Theresa
May 'does not agree' with Donald Trump's immigration ban
PM
issues statement after causing outcry by declining to speak out
against executive order that could affect British dual nationals
Rowena Mason Deputy
political editor
Sunday 29 January
2017 01.15 GMT
Theresa May has
issued a late-night statement saying she “does not agree” with
Donald Trump’s ban on refugees and people from seven
Muslim-majority countries entering the US, after coming under intense
political pressure to condemn the order.
The prime minister
released her comments through a spokesman shortly after midnight,
saying the UK would “make representations” if British citizens
were affected by the 90-day ban on travel to the US for those from
Iran, Iraq, Libya, Somalia, Sudan, Syria or Yemen.
“Immigration
policy in the United States is a matter for the government of the
United States, just the same as immigration policy for this country
should be set by our government,” the spokesman said.
“But we do not
agree with this kind of approach and it is not one we will be taking.
We are studying this
new executive order to see what it means and what the legal effects
are, and in particular what the consequences are for UK nationals. If
there is any impact on UK nationals then clearly we will make
representations to the US government about that.”
The statement is
unlikely to be strong enough to satisfy many of the MPs expressing
outrage about Trump’s move, which quickly caused chaos at airports.
There are already
reports that British people of dual nationality with the affected
countries are unable to travel to or through the US because of the
ban. High-profile UK nationals likely to be caught by the executive
order include Olympic gold medallist Sir Mo Farah and Conservative MP
Nadhim Zahawi.
The prime minister
is also facing questions about why she took so long to respond to the
controversy, which has soured her trip to visit Trump on Friday which
Downing Street had regarded as a success.
May initially
refused to condemn the ban on refugees and nationals of the seven
countries when asked about Trump’s order during a visit to Turkey.
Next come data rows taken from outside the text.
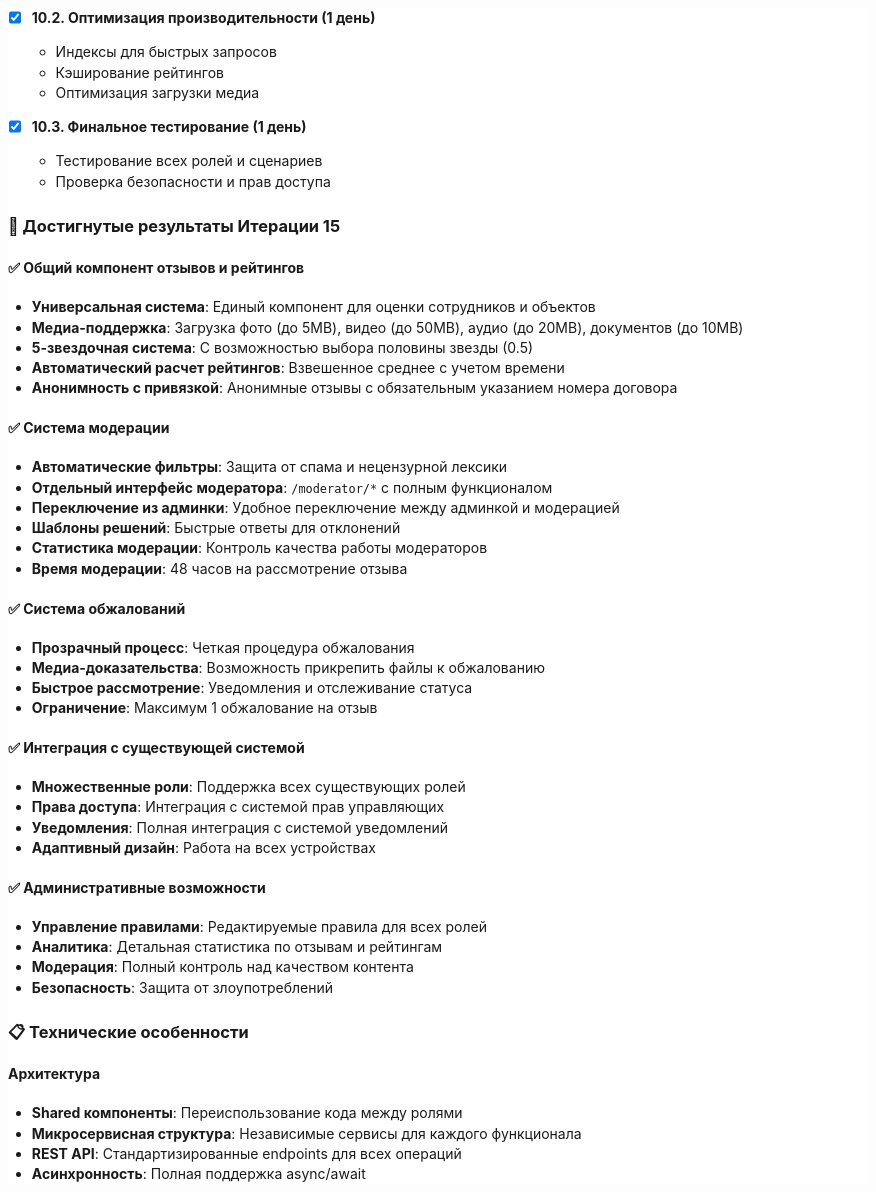- [x] **10.2. Оптимизация производительности (1 день)**
  - Индексы для быстрых запросов
  - Кэширование рейтингов
  - Оптимизация загрузки медиа

- [x] **10.3. Финальное тестирование (1 день)**
  - Тестирование всех ролей и сценариев
  - Проверка безопасности и прав доступа

### 🎉 Достигнутые результаты Итерации 15

#### ✅ Общий компонент отзывов и рейтингов
- **Универсальная система**: Единый компонент для оценки сотрудников и объектов
- **Медиа-поддержка**: Загрузка фото (до 5MB), видео (до 50MB), аудио (до 20MB), документов (до 10MB)
- **5-звездочная система**: С возможностью выбора половины звезды (0.5)
- **Автоматический расчет рейтингов**: Взвешенное среднее с учетом времени
- **Анонимность с привязкой**: Анонимные отзывы с обязательным указанием номера договора

#### ✅ Система модерации
- **Автоматические фильтры**: Защита от спама и нецензурной лексики
- **Отдельный интерфейс модератора**: `/moderator/*` с полным функционалом
- **Переключение из админки**: Удобное переключение между админкой и модерацией
- **Шаблоны решений**: Быстрые ответы для отклонений
- **Статистика модерации**: Контроль качества работы модераторов
- **Время модерации**: 48 часов на рассмотрение отзыва

#### ✅ Система обжалований
- **Прозрачный процесс**: Четкая процедура обжалования
- **Медиа-доказательства**: Возможность прикрепить файлы к обжалованию
- **Быстрое рассмотрение**: Уведомления и отслеживание статуса
- **Ограничение**: Максимум 1 обжалование на отзыв

#### ✅ Интеграция с существующей системой
- **Множественные роли**: Поддержка всех существующих ролей
- **Права доступа**: Интеграция с системой прав управляющих
- **Уведомления**: Полная интеграция с системой уведомлений
- **Адаптивный дизайн**: Работа на всех устройствах

#### ✅ Административные возможности
- **Управление правилами**: Редактируемые правила для всех ролей
- **Аналитика**: Детальная статистика по отзывам и рейтингам
- **Модерация**: Полный контроль над качеством контента
- **Безопасность**: Защита от злоупотреблений

### 📋 Технические особенности

#### Архитектура
- **Shared компоненты**: Переиспользование кода между ролями
- **Микросервисная структура**: Независимые сервисы для каждого функционала
- **REST API**: Стандартизированные endpoints для всех операций
- **Асинхронность**: Полная поддержка async/await
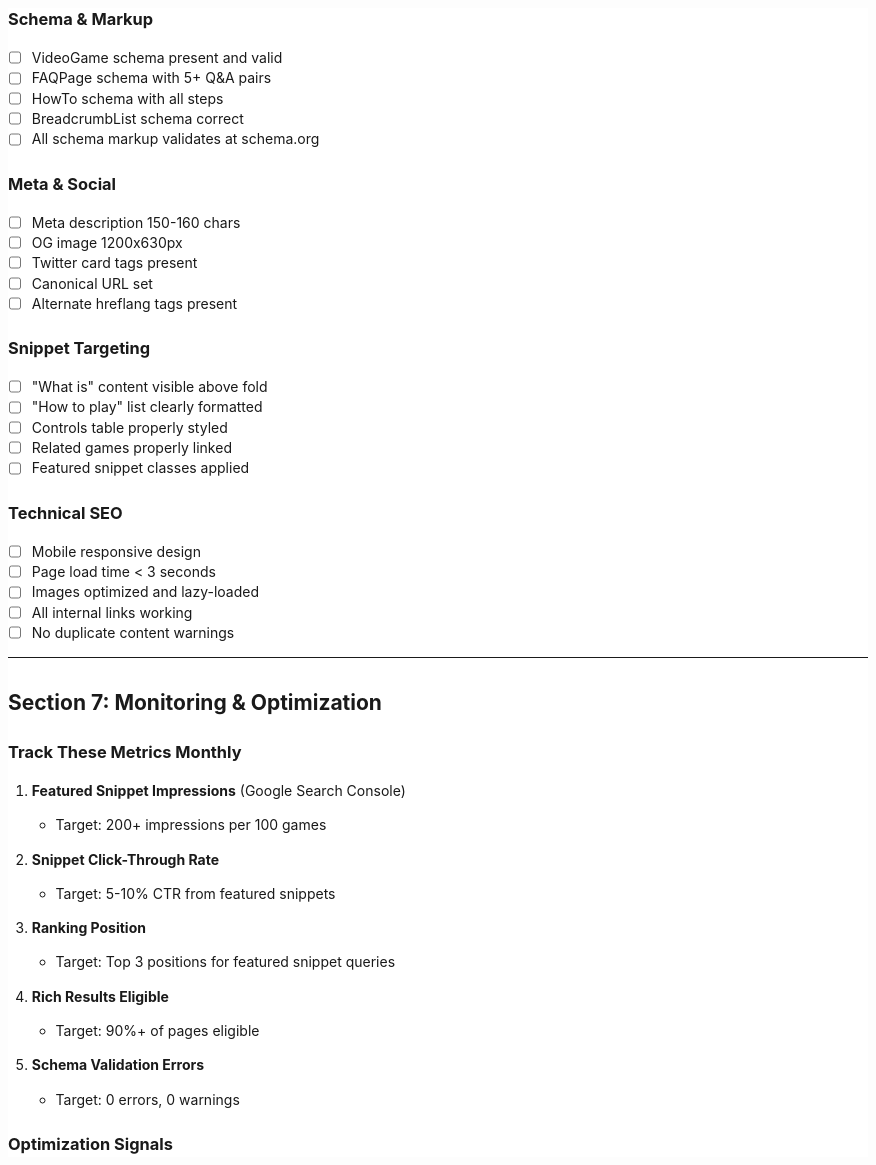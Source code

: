 ### Schema & Markup
- [ ] VideoGame schema present and valid
- [ ] FAQPage schema with 5+ Q&A pairs
- [ ] HowTo schema with all steps
- [ ] BreadcrumbList schema correct
- [ ] All schema markup validates at schema.org

### Meta & Social
- [ ] Meta description 150-160 chars
- [ ] OG image 1200x630px
- [ ] Twitter card tags present
- [ ] Canonical URL set
- [ ] Alternate hreflang tags present

### Snippet Targeting
- [ ] "What is" content visible above fold
- [ ] "How to play" list clearly formatted
- [ ] Controls table properly styled
- [ ] Related games properly linked
- [ ] Featured snippet classes applied

### Technical SEO
- [ ] Mobile responsive design
- [ ] Page load time < 3 seconds
- [ ] Images optimized and lazy-loaded
- [ ] All internal links working
- [ ] No duplicate content warnings

---

## Section 7: Monitoring & Optimization

### Track These Metrics Monthly

1. **Featured Snippet Impressions** (Google Search Console)
   - Target: 200+ impressions per 100 games

2. **Snippet Click-Through Rate**
   - Target: 5-10% CTR from featured snippets

3. **Ranking Position**
   - Target: Top 3 positions for featured snippet queries

4. **Rich Results Eligible**
   - Target: 90%+ of pages eligible

5. **Schema Validation Errors**
   - Target: 0 errors, 0 warnings

### Optimization Signals
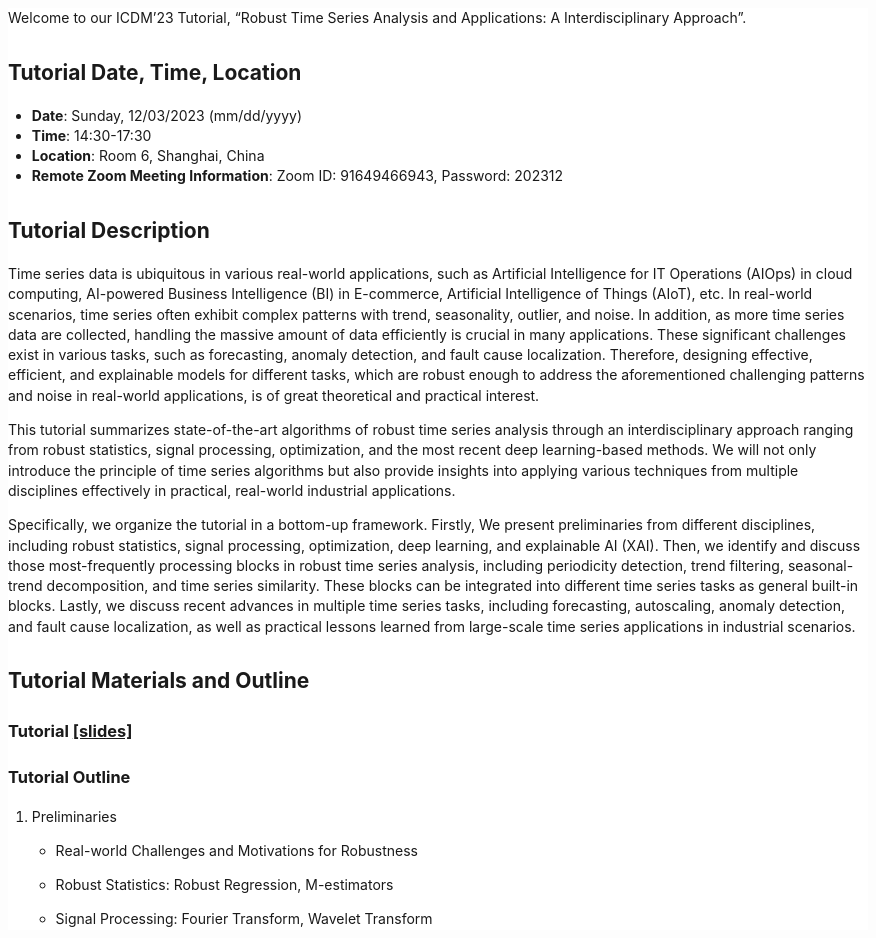 Welcome to our ICDM’23 Tutorial, “Robust Time Series Analysis and Applications: A Interdisciplinary Approach”.


##  Tutorial Date, Time, Location
- **Date**: Sunday, 12/03/2023 (mm/dd/yyyy)
- **Time**: 14:30-17:30
- **Location**: Room 6, Shanghai, China
- **Remote Zoom Meeting Information**: Zoom ID: 91649466943, Password: 202312


## Tutorial Description

Time series data is ubiquitous in various real-world applications, such as Artificial Intelligence for IT Operations (AIOps) in cloud computing, AI-powered Business Intelligence (BI) in E-commerce, Artificial Intelligence of Things (AIoT), etc. In real-world scenarios, time series often exhibit complex patterns with trend, seasonality, outlier, and noise. In addition, as more time series data are collected, handling the massive amount of data efficiently is crucial in many applications. These significant challenges exist in various tasks, such as forecasting, anomaly detection, and fault cause localization. Therefore, designing effective, efficient, and explainable models for different tasks, which are robust enough to address the aforementioned challenging patterns and noise in real-world applications, is of great theoretical and practical interest. 

This tutorial summarizes state-of-the-art algorithms of robust time series analysis through an interdisciplinary approach ranging from robust statistics, signal processing, optimization, and the most recent deep learning-based methods. We will not only introduce the principle of time series algorithms but also provide insights into applying various techniques from multiple disciplines effectively in practical, real-world industrial applications.

Specifically, we organize the tutorial in a bottom-up framework. Firstly, We present preliminaries from different disciplines, including robust statistics, signal processing, optimization, deep learning, and explainable AI (XAI). Then, we identify and discuss those most-frequently processing blocks in robust time series analysis, including periodicity detection, trend filtering, seasonal-trend decomposition, and time series similarity. These blocks can be integrated into different time series tasks as general built-in blocks. Lastly, we discuss recent advances in multiple time series tasks, including forecasting, autoscaling, anomaly detection, and fault cause localization, as well as practical lessons learned from large-scale time series applications in industrial scenarios.


## Tutorial Materials and Outline

### Tutorial [[slides]](https://1drv.ms/b/s!AvjVET3jp-5QiKpK2SYvpS99vaAZeA?e=e0kwh4)
### Tutorial Outline

   
1. Preliminaries 
   - Real-world Challenges and Motivations for Robustness

   - Robust Statistics: Robust Regression, M-estimators

   - Signal Processing: Fourier Transform, Wavelet Transform
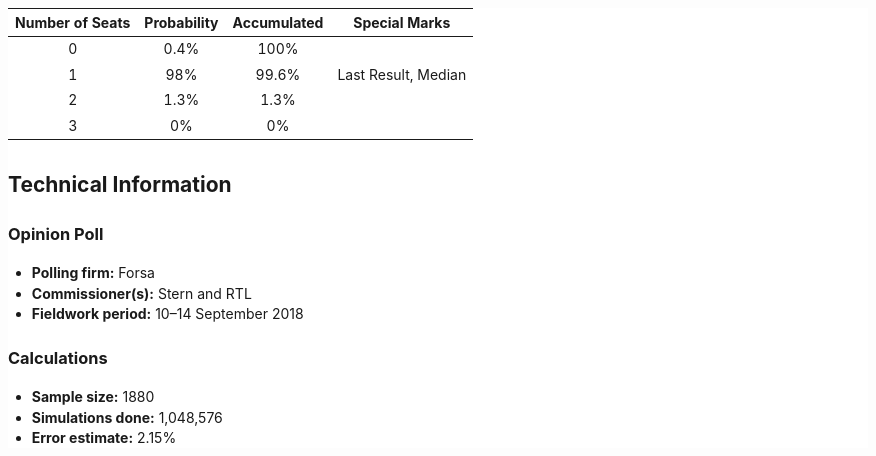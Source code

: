 | Number of Seats | Probability | Accumulated | Special Marks |
|:---------------:|:-----------:|:-----------:|:-------------:|
| 0 | 0.4% | 100% |  |
| 1 | 98% | 99.6% | Last Result, Median |
| 2 | 1.3% | 1.3% |  |
| 3 | 0% | 0% |  |


## Technical Information

### Opinion Poll

+ **Polling firm:** Forsa
+ **Commissioner(s):** Stern and RTL
+ **Fieldwork period:** 10–14 September 2018

### Calculations

+ **Sample size:** 1880
+ **Simulations done:** 1,048,576
+ **Error estimate:** 2.15%

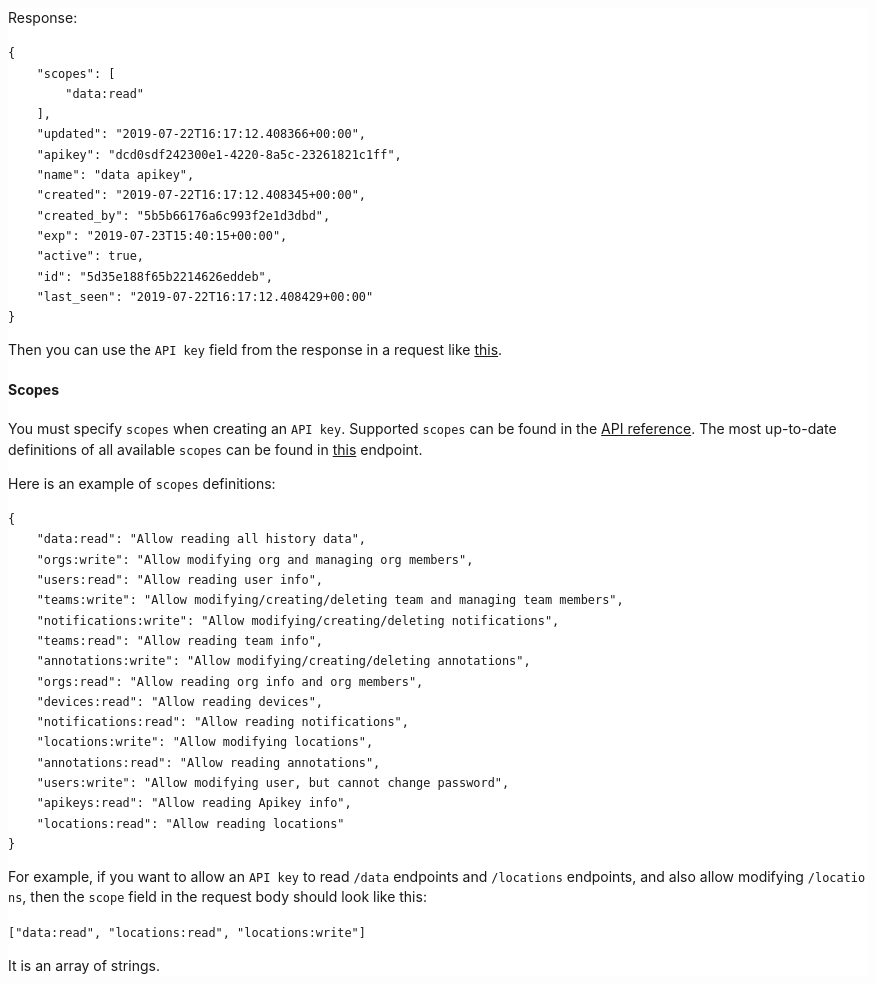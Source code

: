 Response:
```
{
    "scopes": [
        "data:read"
    ],
    "updated": "2019-07-22T16:17:12.408366+00:00",
    "apikey": "dcd0sdf242300e1-4220-8a5c-23261821c1ff",
    "name": "data apikey",
    "created": "2019-07-22T16:17:12.408345+00:00",
    "created_by": "5b5b66176a6c993f2e1d3dbd",
    "exp": "2019-07-23T15:40:15+00:00",
    "active": true,
    "id": "5d35e188f65b2214626eddeb",
    "last_seen": "2019-07-22T16:17:12.408429+00:00"
}
```

Then you can use the `API key` field from the response in a request like [this](#usage).

#### Scopes
You must specify `scopes` when creating an `API key`. Supported `scopes` can be found in the [API reference](https://api-user.arable.cloud/api/v2/doc#operation/post_apikey_list). The most up-to-date definitions of all available `scopes` can be found in [this](https://api-user.arable.cloud/api/v2/apikeys/scopes) endpoint.

Here is an example of `scopes` definitions:
```
{
    "data:read": "Allow reading all history data",
    "orgs:write": "Allow modifying org and managing org members",
    "users:read": "Allow reading user info",
    "teams:write": "Allow modifying/creating/deleting team and managing team members",
    "notifications:write": "Allow modifying/creating/deleting notifications",
    "teams:read": "Allow reading team info",
    "annotations:write": "Allow modifying/creating/deleting annotations",
    "orgs:read": "Allow reading org info and org members",
    "devices:read": "Allow reading devices",
    "notifications:read": "Allow reading notifications",
    "locations:write": "Allow modifying locations",
    "annotations:read": "Allow reading annotations",
    "users:write": "Allow modifying user, but cannot change password",
    "apikeys:read": "Allow reading Apikey info",
    "locations:read": "Allow reading locations"
}
```

For example, if you want to allow an `API key` to read `/data` endpoints and `/locations` endpoints, and also allow modifying `/locations`, then the `scope` field in the request body should look like this:
```
["data:read", "locations:read", "locations:write"]
```
It is an array of strings.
After being repeatedly pressed, May would only say: “The United
States is responsible for the United States’ policy on refugees.”
Aides again refused
to elaborate on that position when May landed at Heathrow on Saturday
evening, but the position could not hold as the prime minister came
under under mounting criticism from Conservative and opposition MPs,
while other foreign governments expressed strong concerns.
Following the ban,
Zahawi, a Tory MP who was born in Iraq, said it was a “sad day for
the USA” that he would not be allowed to enter. “I’m a British
citizen & so proud to have been welcomed to this country. Sad to
hear I’ll be banned from the USA based on my country of birth,”
he tweeted.
He added that he had
had confirmation from an immigration lawyer that the order applies to
himself and his wife as they were both born in Iraq, one of the seven
countries targeted in Trump’s executive order.
Farah, who came to
the UK as a child from Somalia, trains in Oregon in the US but it is
not clear he would be able to re-enter the country if he left.
The Olympic champion
is believed to be in Ethiopia for two weeks before travelling to the
UK for competition. There has not yet been comment from his camp.
David Warburton,
Tory MP for Somerton and Frome, said the ban was “shocking,
ludicrous, appalling and insane” and made clear he wanted May to
oppose it.
James Cleverly, MP
for Braintree, also weighed in to say Trump’s “immigration and
Syrian refugee ban is indefensible, unworkable and almost certainly
unconstitutional”.
While government
ministers were initially silent, Ruth Davidson, the Scottish
Conservative leader, was one of the most senior Tories to condemn the
ban, saying it was “both wrong in itself and very worrying for the
future”.
Jeremy Corbyn, the
Labour leader, said May should have condemned Trump’s actions.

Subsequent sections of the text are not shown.